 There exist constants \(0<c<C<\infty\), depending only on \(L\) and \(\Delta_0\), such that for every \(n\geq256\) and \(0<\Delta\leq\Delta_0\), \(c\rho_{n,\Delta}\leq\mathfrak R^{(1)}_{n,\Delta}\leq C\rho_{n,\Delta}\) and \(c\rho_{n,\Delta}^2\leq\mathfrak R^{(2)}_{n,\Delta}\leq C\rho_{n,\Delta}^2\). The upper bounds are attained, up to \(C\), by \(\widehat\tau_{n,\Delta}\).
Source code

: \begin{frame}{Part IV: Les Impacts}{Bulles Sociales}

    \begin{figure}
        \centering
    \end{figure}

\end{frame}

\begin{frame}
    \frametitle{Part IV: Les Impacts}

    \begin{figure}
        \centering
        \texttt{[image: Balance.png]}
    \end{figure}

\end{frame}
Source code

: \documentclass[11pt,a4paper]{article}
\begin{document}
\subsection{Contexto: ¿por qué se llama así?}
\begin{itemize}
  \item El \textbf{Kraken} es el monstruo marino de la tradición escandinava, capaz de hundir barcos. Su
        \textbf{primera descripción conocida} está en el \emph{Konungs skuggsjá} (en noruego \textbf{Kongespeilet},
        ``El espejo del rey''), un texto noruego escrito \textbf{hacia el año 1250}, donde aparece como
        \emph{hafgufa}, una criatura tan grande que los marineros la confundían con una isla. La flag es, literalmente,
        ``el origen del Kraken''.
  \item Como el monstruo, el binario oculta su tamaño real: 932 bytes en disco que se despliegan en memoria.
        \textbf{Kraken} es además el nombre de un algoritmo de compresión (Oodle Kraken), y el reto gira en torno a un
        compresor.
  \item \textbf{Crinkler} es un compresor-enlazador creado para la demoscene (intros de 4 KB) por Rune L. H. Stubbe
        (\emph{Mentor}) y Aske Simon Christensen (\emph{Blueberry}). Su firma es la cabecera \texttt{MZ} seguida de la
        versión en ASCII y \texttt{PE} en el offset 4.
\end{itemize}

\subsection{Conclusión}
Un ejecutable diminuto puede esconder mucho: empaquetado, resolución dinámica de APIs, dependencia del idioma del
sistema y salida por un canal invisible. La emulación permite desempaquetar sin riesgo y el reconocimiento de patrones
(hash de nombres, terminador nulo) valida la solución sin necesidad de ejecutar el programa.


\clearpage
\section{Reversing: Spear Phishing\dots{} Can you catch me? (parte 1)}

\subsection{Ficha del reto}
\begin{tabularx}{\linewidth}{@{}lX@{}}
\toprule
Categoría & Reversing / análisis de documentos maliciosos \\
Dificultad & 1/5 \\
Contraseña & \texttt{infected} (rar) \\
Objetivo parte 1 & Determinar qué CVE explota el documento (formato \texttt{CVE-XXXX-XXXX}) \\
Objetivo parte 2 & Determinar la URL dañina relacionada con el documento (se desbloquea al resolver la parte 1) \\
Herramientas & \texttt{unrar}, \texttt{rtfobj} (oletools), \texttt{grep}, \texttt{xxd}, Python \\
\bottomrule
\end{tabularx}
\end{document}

--------------------

**Exercise instructions**
Give the listing above again in full, exactly as written.

**Expected answer**
 There exist constants \(0<c<C<\infty\), depending only on \(L\) and \(\Delta_0\), such that for every \(n\geq256\) and \(0<\Delta\leq\Delta_0\), \(c\rho_{n,\Delta}\leq\mathfrak R^{(1)}_{n,\Delta}\leq C\rho_{n,\Delta}\) and \(c\rho_{n,\Delta}^2\leq\mathfrak R^{(2)}_{n,\Delta}\leq C\rho_{n,\Delta}^2\). The upper bounds are attained, up to \(C\), by \(\widehat\tau_{n,\Delta}\).
Source code

: \begin{frame}{Part IV: Les Impacts}{Bulles Sociales}

    \begin{figure}
        \centering
    \end{figure}

\end{frame}

\begin{frame}
    \frametitle{Part IV: Les Impacts}

    \begin{figure}
        \centering
        \texttt{[image: Balance.png]}
    \end{figure}

\end{frame}
Source code

: \documentclass[11pt,a4paper]{article}
\begin{document}
\subsection{Contexto: ¿por qué se llama así?}
\begin{itemize}
  \item El \textbf{Kraken} es el monstruo marino de la tradición escandinava, capaz de hundir barcos. Su
        \textbf{primera descripción conocida} está en el \emph{Konungs skuggsjá} (en noruego \textbf{Kongespeilet},
        ``El espejo del rey''), un texto noruego escrito \textbf{hacia el año 1250}, donde aparece como
        \emph{hafgufa}, una criatura tan grande que los marineros la confundían con una isla. La flag es, literalmente,
        ``el origen del Kraken''.
  \item Como el monstruo, el binario oculta su tamaño real: 932 bytes en disco que se despliegan en memoria.
        \textbf{Kraken} es además el nombre de un algoritmo de compresión (Oodle Kraken), y el reto gira en torno a un
        compresor.
  \item \textbf{Crinkler} es un compresor-enlazador creado para la demoscene (intros de 4 KB) por Rune L. H. Stubbe
        (\emph{Mentor}) y Aske Simon Christensen (\emph{Blueberry}). Su firma es la cabecera \texttt{MZ} seguida de la
        versión en ASCII y \texttt{PE} en el offset 4.
\end{itemize}

\subsection{Conclusión}
Un ejecutable diminuto puede esconder mucho: empaquetado, resolución dinámica de APIs, dependencia del idioma del
sistema y salida por un canal invisible. La emulación permite desempaquetar sin riesgo y el reconocimiento de patrones
(hash de nombres, terminador nulo) valida la solución sin necesidad de ejecutar el programa.


\clearpage
\section{Reversing: Spear Phishing\dots{} Can you catch me? (parte 1)}

\subsection{Ficha del reto}
\begin{tabularx}{\linewidth}{@{}lX@{}}
\toprule
Categoría & Reversing / análisis de documentos maliciosos \\
Dificultad & 1/5 \\
Contraseña & \texttt{infected} (rar) \\
Objetivo parte 1 & Determinar qué CVE explota el documento (formato \texttt{CVE-XXXX-XXXX}) \\
Objetivo parte 2 & Determinar la URL dañina relacionada con el documento (se desbloquea al resolver la parte 1) \\
Herramientas & \texttt{unrar}, \texttt{rtfobj} (oletools), \texttt{grep}, \texttt{xxd}, Python \\
\bottomrule
\end{tabularx}
\end{document}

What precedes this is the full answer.